What you will do: Filter this data down to the lines that hold "fichiers", and copy them.

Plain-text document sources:
━━━━━━━━
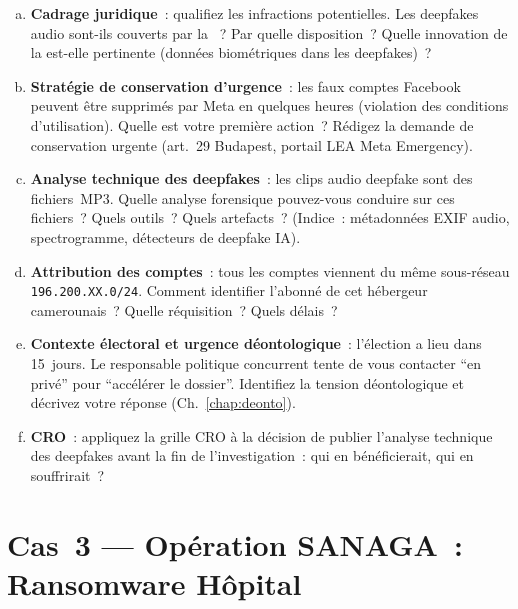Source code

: \begin{boxexo}[title={\ding{45}\quad MUNGO --- Investigation complète}]
\begin{enumerate}[(a)]
    \item \textbf{Cadrage juridique}~: qualifiez les infractions
          potentielles. Les deepfakes audio sont-ils couverts par
          la ~? Par quelle disposition~?
          Quelle innovation de la  est-elle pertinente
          (données biométriques dans les deepfakes)~?
    \item \textbf{Stratégie de conservation d'urgence}~: les faux
          comptes Facebook peuvent être supprimés par Meta en quelques
          heures (violation des conditions d'utilisation). Quelle est
          votre première action~? Rédigez la demande de conservation
          urgente (art.~29 Budapest, portail LEA Meta Emergency).
    \item \textbf{Analyse technique des deepfakes}~: les clips audio
          deepfake sont des fichiers~MP3. Quelle analyse forensique
          pouvez-vous conduire sur ces fichiers~? Quels outils~?
          Quels artefacts~? (Indice~: métadonnées EXIF audio,
          spectrogramme, détecteurs de deepfake IA).
    \item \textbf{Attribution des comptes}~: tous les comptes viennent
          du même sous-réseau \texttt{196.200.XX.0/24}. Comment
          identifier l'abonné de cet hébergeur camerounais~?
          Quelle réquisition~? Quels délais~?
    \item \textbf{Contexte électoral et urgence déontologique}~:
          l'élection a lieu dans 15~jours. Le responsable politique
          concurrent tente de vous contacter ``en privé'' pour
          ``accélérer le dossier''. Identifiez la tension déontologique
          et décrivez votre réponse (Ch.~\ref{chap:deonto}).
    \item \textbf{CRO}~: appliquez la grille CRO à la décision de
          publier l'analyse technique des deepfakes avant la fin
          de l'investigation~: qui en bénéficierait, qui en
          souffrirait~?
\end{enumerate}
\end{boxexo}

\section{Cas~3 --- Opération SANAGA~: Ransomware Hôpital}
\label{sec:cas-sanaga}

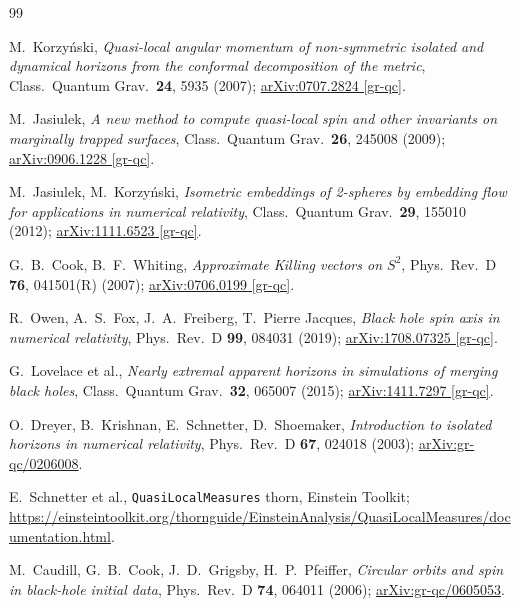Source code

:\documentclass[11pt]{article}
\begin{document}
\begin{thebibliography}{99}

M.~Korzy\'nski,
\emph{Quasi-local angular momentum of non-symmetric isolated and dynamical
horizons from the conformal decomposition of the metric},
Class.\ Quantum Grav.\ \textbf{24}, 5935 (2007);
\href{https://arxiv.org/abs/0707.2824}{arXiv:0707.2824 [gr-qc]}.

M.~Jasiulek,
\emph{A new method to compute quasi-local spin and other invariants on
marginally trapped surfaces},
Class.\ Quantum Grav.\ \textbf{26}, 245008 (2009);
\href{https://arxiv.org/abs/0906.1228}{arXiv:0906.1228 [gr-qc]}.

M.~Jasiulek, M.~Korzy\'nski,
\emph{Isometric embeddings of 2-spheres by embedding flow for applications
in numerical relativity},
Class.\ Quantum Grav.\ \textbf{29}, 155010 (2012);
\href{https://arxiv.org/abs/1111.6523}{arXiv:1111.6523 [gr-qc]}.

G.~B.~Cook, B.~F.~Whiting,
\emph{Approximate Killing vectors on $S^2$},
Phys.\ Rev.\ D \textbf{76}, 041501(R) (2007);
\href{https://arxiv.org/abs/0706.0199}{arXiv:0706.0199 [gr-qc]}.

R.~Owen, A.~S.~Fox, J.~A.~Freiberg, T.~Pierre Jacques,
\emph{Black hole spin axis in numerical relativity},
Phys.\ Rev.\ D \textbf{99}, 084031 (2019);
\href{https://arxiv.org/abs/1708.07325}{arXiv:1708.07325 [gr-qc]}.

G.~Lovelace et al.,
\emph{Nearly extremal apparent horizons in simulations of merging black
holes},
Class.\ Quantum Grav.\ \textbf{32}, 065007 (2015);
\href{https://arxiv.org/abs/1411.7297}{arXiv:1411.7297 [gr-qc]}.

O.~Dreyer, B.~Krishnan, E.~Schnetter, D.~Shoemaker,
\emph{Introduction to isolated horizons in numerical relativity},
Phys.\ Rev.\ D \textbf{67}, 024018 (2003);
\href{https://arxiv.org/abs/gr-qc/0206008}{arXiv:gr-qc/0206008}.

E.~Schnetter et al.,
\texttt{QuasiLocalMeasures} thorn, Einstein Toolkit;
\url{https://einsteintoolkit.org/thornguide/EinsteinAnalysis/QuasiLocalMeasures/documentation.html}.

M.~Caudill, G.~B.~Cook, J.~D.~Grigsby, H.~P.~Pfeiffer,
\emph{Circular orbits and spin in black-hole initial data},
Phys.\ Rev.\ D \textbf{74}, 064011 (2006);
\href{https://arxiv.org/abs/gr-qc/0605053}{arXiv:gr-qc/0605053}.


\end{thebibliography}
\end{document}
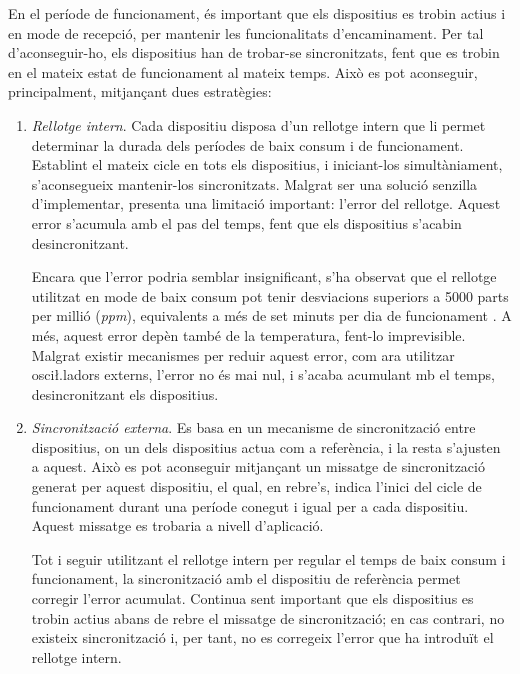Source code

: \documentclass{tfgitic}[2024/07/01]
\begin{document}
{En el període de funcionament, és important que els dispositius es trobin actius i en mode de recepció, per mantenir les funcionalitats d'encaminament. Per tal d'aconseguir-ho, els dispositius han de trobar-se sincronitzats, fent que es trobin en el mateix estat de funcionament al mateix temps. Això es pot aconseguir, principalment, mitjançant dues estratègies:
\begin{enumerate}
    \item \emph{Rellotge intern}. Cada dispositiu disposa d'un rellotge intern que li permet determinar la durada dels períodes de baix consum i de funcionament. Establint el mateix cicle en tots els dispositius, i iniciant-los simultàniament, s'aconsegueix mantenir-los sincronitzats. Malgrat ser una solució senzilla d'implementar, presenta una limitació important: l'error del rellotge. Aquest error s'acumula amb el pas del temps, fent que els dispositius s'acabin desincronitzant.
    
    Encara que l'error podria semblar insignificant, s'ha observat que el rellotge utilitzat en mode de baix consum pot tenir desviacions superiors a 5000 parts per millió (\emph{ppm}), equivalents a més de set minuts per dia de funcionament \cite{nikki_smith_esp32_2022}. A més, aquest error depèn també de la temperatura, fent-lo imprevisible. Malgrat existir mecanismes per reduir aquest error, com ara utilitzar osci\l.ladors externs, l'error no és mai nul, i s'acaba acumulant mb el temps, desincronitzant els dispositius.
    
    \item \emph{Sincronització externa}. Es basa en un mecanisme de sincronització entre dispositius, on un dels dispositius actua com a referència, i la resta s'ajusten a aquest. Això es pot aconseguir mitjançant un missatge de sincronització generat per aquest dispositiu, el qual, en rebre's, indica l'inici del cicle de funcionament durant una període conegut i igual per a cada dispositiu. Aquest missatge es trobaria a nivell d'aplicació. 
    
    Tot i seguir utilitzant el rellotge intern per regular el temps de baix consum i funcionament, la sincronització amb el dispositiu de referència permet corregir l'error acumulat. 
    Continua sent important que els dispositius es trobin actius abans de rebre el missatge de sincronització; en cas contrari, no existeix sincronització i, per tant, no es corregeix l'error que ha introduït el rellotge intern.
\end{enumerate}

}
\end{document}
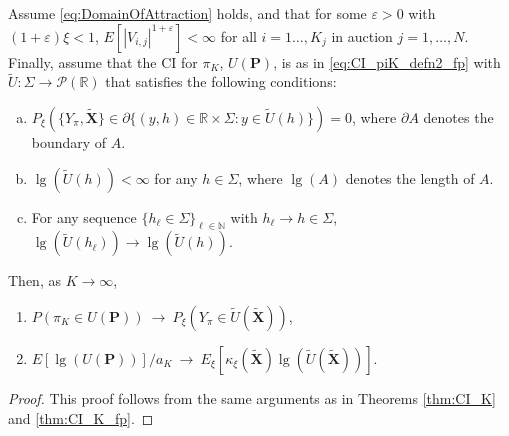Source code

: \begin{theorem}\label{thm:CI_pi_K_fp}
Assume \eqref{eq:DomainOfAttraction} holds, and that for some $\varepsilon >0$ with $(1+\varepsilon)\xi<1$, $E[|V_{i,j}|^{1+\varepsilon}]<\infty $ for all $i=1\dots,K_j$ in auction $j=1,\dots,N$. Finally, assume that the CI for $\pi _{K}$, $U(\mathbf{P})$, is as in \eqref{eq:CI_piK_defn2_fp} with $\tilde{U}:\Sigma\to \mathcal{P}(\mathbb{R}) $ that satisfies the following conditions:
\begin{enumerate}[(a)]
\item $P_{\xi}(\{Y_{\pi},\mathbf{\tilde{X}}\}\in \partial \{(y,h)\in \mathbb{R} \times \Sigma:y\in \tilde{U}(h)\})=0$, where $\partial A$ denotes the boundary of $A$.
\item $\lg (\tilde{U}(h))<\infty $ for any $h\in \Sigma$, where $\lg (A)$ denotes the length of $A$.
\item For any sequence $\{h_{\ell}\in \Sigma\}_{\ell\in \mathbb{N}}$ with $ h_{\ell}\to h\in \Sigma$, $\lg (\tilde{U} (h_{\ell}))\to \lg (\tilde{U}(h))$.
\end{enumerate}
Then, as $K\to \infty $,
\begin{enumerate}
\item $P(\pi _{K}\in U(\mathbf{P}))~\to ~P_{\xi }(Y_{\pi }\in \tilde{ U}(\mathbf{\tilde{X}}))$,
\item $E[\lg (U(\mathbf{P}))]/a_{K}~\to ~E_{\xi }[\kappa _{\xi }( \mathbf{\tilde{X}})\lg (\tilde{U}(\mathbf{\tilde{X}}))]$.
\end{enumerate}
\end{theorem}
\begin{proof}
This proof follows from the same arguments as in Theorems \ref{thm:CI_K} and \ref{thm:CI_K_fp}.
\end{proof}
━━━━━━━━
Exercise result:
          deepfake sont des fichiers~MP3. Quelle analyse forensique
          pouvez-vous conduire sur ces fichiers~? Quels outils~?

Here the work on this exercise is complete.